Maximum Risk
Directed by Ringo Lam, 1996



At the beginning of the aptly named "Maximum Risk," a solid, fast-moving action-adventure, Jean-Claude Van Damme is running for his life through ancient, narrow streets in a town in the South of France only to wind up dead. How can it be? The picture has barely started and the star has been killed.
     
We then find none other than Van Damme peering down at his own grave. Aha! Van Damme is playing identical twins. The surviving brother is Alain Moreau, a former French soldier and a great marksman, who learns he had a brother only after the man dies virtually at his doorstep. The twins' mother, played beautifully by veteran French star Stephane Audran, confesses that as a young woman she could not support two children and had an attorney pick out which boy should be put up for adoption.
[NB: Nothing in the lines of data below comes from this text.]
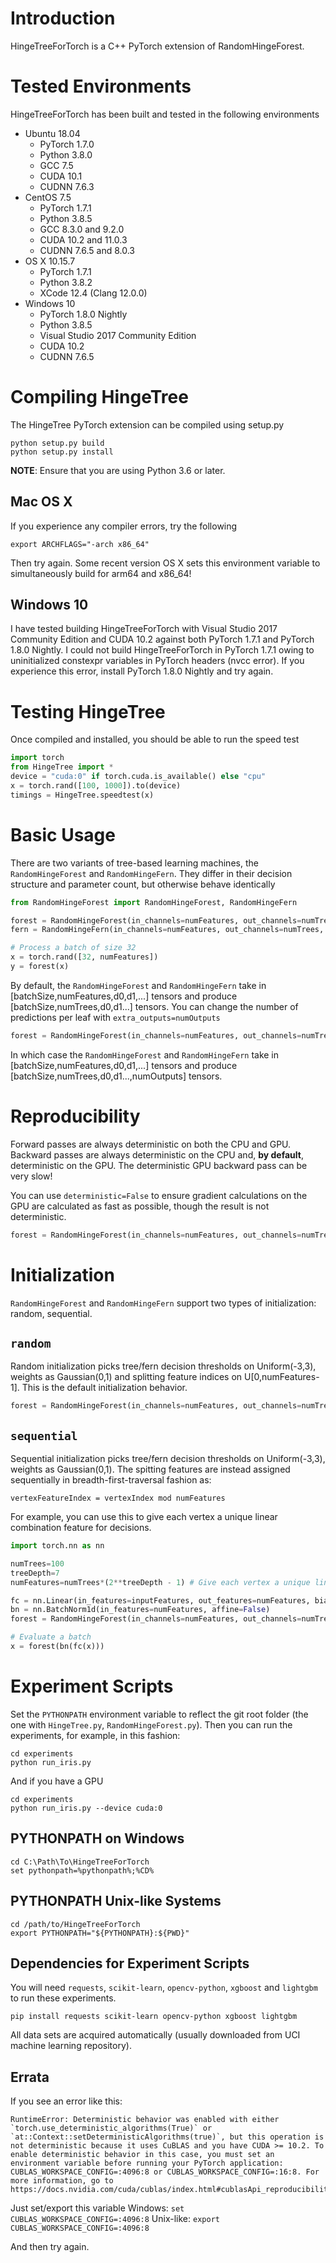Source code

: # Introduction
HingeTreeForTorch is a C++ PyTorch extension of RandomHingeForest.

# Tested Environments
HingeTreeForTorch has been built and tested in the following environments
- Ubuntu 18.04
  - PyTorch 1.7.0
  - Python 3.8.0
  - GCC 7.5
  - CUDA 10.1
  - CUDNN 7.6.3
- CentOS 7.5
  - PyTorch 1.7.1
  - Python 3.8.5
  - GCC 8.3.0 and 9.2.0
  - CUDA 10.2 and 11.0.3
  - CUDNN 7.6.5 and 8.0.3
- OS X 10.15.7
  - PyTorch 1.7.1
  - Python 3.8.2
  - XCode 12.4 (Clang 12.0.0)
- Windows 10
  - PyTorch 1.8.0 Nightly
  - Python 3.8.5
  - Visual Studio 2017 Community Edition
  - CUDA 10.2
  - CUDNN 7.6.5

# Compiling HingeTree
The HingeTree PyTorch extension can be compiled using setup.py
```shell
python setup.py build
python setup.py install
```

**NOTE**: Ensure that you are using Python 3.6 or later.

## Mac OS X
If you experience any compiler errors, try the following
```shell
export ARCHFLAGS="-arch x86_64"
```
Then try again. Some recent version OS X sets this environment variable to simultaneously build for arm64 and x86_64!

## Windows 10
I have tested building HingeTreeForTorch with Visual Studio 2017 Community Edition and CUDA 10.2 against both PyTorch 1.7.1 and PyTorch 1.8.0 Nightly. I could not build HingeTreeForTorch in PyTorch 1.7.1 owing to uninitialized constexpr variables in PyTorch headers (nvcc error). If you experience this error, install PyTorch 1.8.0 Nightly and try again.

# Testing HingeTree
Once compiled and installed, you should be able to run the speed test
```py
import torch
from HingeTree import *
device = "cuda:0" if torch.cuda.is_available() else "cpu"
x = torch.rand([100, 1000]).to(device)
timings = HingeTree.speedtest(x)
```

# Basic Usage
There are two variants of tree-based learning machines, the `RandomHingeForest` and `RandomHingeFern`. They differ in their decision structure and parameter count, but otherwise behave identically

```py
from RandomHingeForest import RandomHingeForest, RandomHingeFern

forest = RandomHingeForest(in_channels=numFeatures, out_channels=numTrees, depth=treeDepth)
fern = RandomHingeFern(in_channels=numFeatures, out_channels=numTrees, depth=fernDepth)

# Process a batch of size 32
x = torch.rand([32, numFeatures])
y = forest(x)
```
By default, the `RandomHingeForest` and `RandomHingeFern` take in \[batchSize,numFeatures,d0,d1,...\] tensors and produce \[batchSize,numTrees,d0,d1...\] tensors. You can change the number of predictions per leaf with `extra_outputs=numOutputs`
```py
forest = RandomHingeForest(in_channels=numFeatures, out_channels=numTrees, depth=treeDepth, extra_outputs=numOutputs) # Predict numOutputs values per tree
```
In which case the `RandomHingeForest` and `RandomHingeFern` take in \[batchSize,numFeatures,d0,d1,...\] tensors and produce \[batchSize,numTrees,d0,d1...,numOutputs\] tensors.

# Reproducibility
Forward passes are always deterministic on both the CPU and GPU. Backward passes are always deterministic on the CPU and, **by default**, deterministic on the GPU. The deterministic GPU backward pass can be very slow!

You can use `deterministic=False` to ensure gradient calculations on the GPU are calculated as fast as possible, though the result is not deterministic.
```py
forest = RandomHingeForest(in_channels=numFeatures, out_channels=numTrees, depth=treeDepth, deterministic=False)
```

# Initialization
`RandomHingeForest` and `RandomHingeFern` support two types of initialization: random, sequential.

## `random`
Random initialization picks tree/fern decision thresholds on Uniform(-3,3), weights as Gaussian(0,1) and splitting feature indices on U\[0,numFeatures-1\]. This is the default initialization behavior.

```py
forest = RandomHingeForest(in_channels=numFeatures, out_channels=numTrees, depth=treeDepth, init_type="random")
```

## `sequential`
Sequential initialization picks tree/fern decision thresholds on Uniform(-3,3), weights as Gaussian(0,1). The spitting features are instead assigned sequentially in breadth-first-traversal fashion as:
```
vertexFeatureIndex = vertexIndex mod numFeatures
```
For example, you can use this to give each vertex a unique linear combination feature for decisions.
```py
import torch.nn as nn

numTrees=100
treeDepth=7
numFeatures=numTrees*(2**treeDepth - 1) # Give each vertex a unique linear combination feature

fc = nn.Linear(in_features=inputFeatures, out_features=numFeatures, bias=False)
bn = nn.BatchNorm1d(in_features=numFeatures, affine=False)
forest = RandomHingeForest(in_channels=numFeatures, out_channels=numTrees, depth=treeDepth, init_type="sequential")

# Evaluate a batch
x = forest(bn(fc(x)))
```

# Experiment Scripts
Set the `PYTHONPATH` environment variable to reflect the git root folder (the one with `HingeTree.py`, `RandomHingeForest.py`). Then you can run the experiments, for example, in this fashion:

```shell
cd experiments
python run_iris.py
```

And if you have a GPU
```shell
cd experiments
python run_iris.py --device cuda:0
```

## PYTHONPATH on Windows
```
cd C:\Path\To\HingeTreeForTorch
set pythonpath=%pythonpath%;%CD%
```

## PYTHONPATH Unix-like Systems
```shell
cd /path/to/HingeTreeForTorch
export PYTHONPATH="${PYTHONPATH}:${PWD}"
```

## Dependencies for Experiment Scripts
You will need `requests`, `scikit-learn`, `opencv-python`, `xgboost` and `lightgbm` to run these experiments.
```shell
pip install requests scikit-learn opencv-python xgboost lightgbm
```

All data sets are acquired automatically (usually downloaded from UCI machine learning repository).

## Errata 
If you see an error like this:
```
RuntimeError: Deterministic behavior was enabled with either `torch.use_deterministic_algorithms(True)` or `at::Context::setDeterministicAlgorithms(true)`, but this operation is not deterministic because it uses CuBLAS and you have CUDA >= 10.2. To enable deterministic behavior in this case, you must set an environment variable before running your PyTorch application: CUBLAS_WORKSPACE_CONFIG=:4096:8 or CUBLAS_WORKSPACE_CONFIG=:16:8. For more information, go to https://docs.nvidia.com/cuda/cublas/index.html#cublasApi_reproducibility
```
Just set/export this variable
Windows: `set CUBLAS_WORKSPACE_CONFIG=:4096:8`
Unix-like: `export CUBLAS_WORKSPACE_CONFIG=:4096:8`

And then try again.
Alain's twin was adopted by a Soviet diplomat, who named him Mikhail and who took him to New York, where Alain soon learns that Mikhail became a key player in the Russian emigre underworld in Brooklyn's Little Odessa. Alain is of course instantly plunged into great danger, with lots of spectacular chases, martial arts displays and a wide variety of mayhem swiftly following.
    
Jean Claude van Damme does some of his best acting yet, involving us in a reflective man we'd like to have known more about but who is convincingly transformed by what he learns of the brother he never knew he had.

The plot has some agreements with Schwarzenegger's movie "Total Recall": a guy in a completely unknown land, posing as someone he is not, trying to fight bad guys and at the same time piece things together. There is lots of action, lots of suspense, and clever plot twists.